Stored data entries
»»
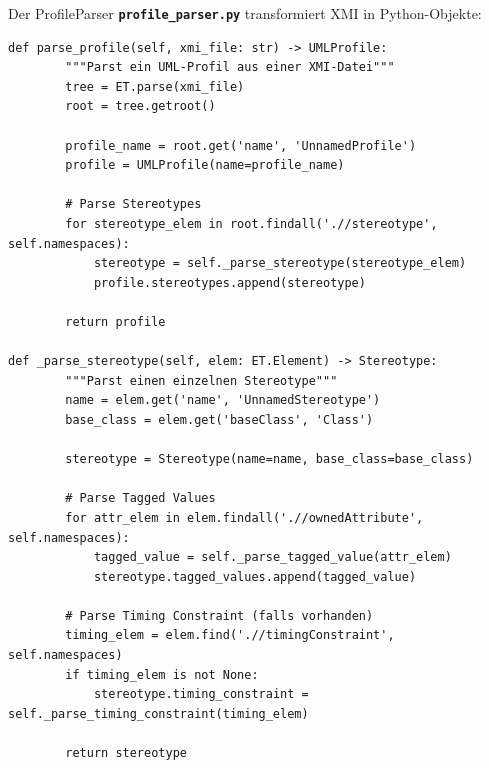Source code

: ﻿\documentclass[a4paper,12pt]{report}
\theoremstyle{definition}
\begin{document}
Der ProfileParser  \texttt{\textbf{profile\_parser.py}} transformiert XMI in Python-Objekte:
\begin{lstlisting}[style=python, caption={ProfileParser Implementierung}, label={lst:profile-parser}]
def parse_profile(self, xmi_file: str) -> UMLProfile:
        """Parst ein UML-Profil aus einer XMI-Datei"""
        tree = ET.parse(xmi_file)
        root = tree.getroot()
        
        profile_name = root.get('name', 'UnnamedProfile')
        profile = UMLProfile(name=profile_name)
        
        # Parse Stereotypes
        for stereotype_elem in root.findall('.//stereotype', self.namespaces):
            stereotype = self._parse_stereotype(stereotype_elem)
            profile.stereotypes.append(stereotype)
        
        return profile
    
def _parse_stereotype(self, elem: ET.Element) -> Stereotype:
        """Parst einen einzelnen Stereotype"""
        name = elem.get('name', 'UnnamedStereotype')
        base_class = elem.get('baseClass', 'Class')
        
        stereotype = Stereotype(name=name, base_class=base_class)
        
        # Parse Tagged Values
        for attr_elem in elem.findall('.//ownedAttribute', self.namespaces):
            tagged_value = self._parse_tagged_value(attr_elem)
            stereotype.tagged_values.append(tagged_value)
        
        # Parse Timing Constraint (falls vorhanden)
        timing_elem = elem.find('.//timingConstraint', self.namespaces)
        if timing_elem is not None:
            stereotype.timing_constraint = self._parse_timing_constraint(timing_elem)
        
        return stereotype
\end{lstlisting}
\end{document}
««
- **WHAT YOU WILL DO**
Each entry above should be given again exactly, with its pictures omitted.

- **SOLUTION FOR THIS TASK**
Source code

: ﻿\documentclass[a4paper,12pt]{report}
\theoremstyle{definition}
\begin{document}
Der ProfileParser  \texttt{\textbf{profile\_parser.py}} transformiert XMI in Python-Objekte:
\begin{lstlisting}[style=python, caption={ProfileParser Implementierung}, label={lst:profile-parser}]
def parse_profile(self, xmi_file: str) -> UMLProfile:
        """Parst ein UML-Profil aus einer XMI-Datei"""
        tree = ET.parse(xmi_file)
        root = tree.getroot()
        
        profile_name = root.get('name', 'UnnamedProfile')
        profile = UMLProfile(name=profile_name)
        
        # Parse Stereotypes
        for stereotype_elem in root.findall('.//stereotype', self.namespaces):
            stereotype = self._parse_stereotype(stereotype_elem)
            profile.stereotypes.append(stereotype)
        
        return profile
    
def _parse_stereotype(self, elem: ET.Element) -> Stereotype:
        """Parst einen einzelnen Stereotype"""
        name = elem.get('name', 'UnnamedStereotype')
        base_class = elem.get('baseClass', 'Class')
        
        stereotype = Stereotype(name=name, base_class=base_class)
        
        # Parse Tagged Values
        for attr_elem in elem.findall('.//ownedAttribute', self.namespaces):
            tagged_value = self._parse_tagged_value(attr_elem)
            stereotype.tagged_values.append(tagged_value)
        
        # Parse Timing Constraint (falls vorhanden)
        timing_elem = elem.find('.//timingConstraint', self.namespaces)
        if timing_elem is not None:
            stereotype.timing_constraint = self._parse_timing_constraint(timing_elem)
        
        return stereotype
\end{lstlisting}
\end{document}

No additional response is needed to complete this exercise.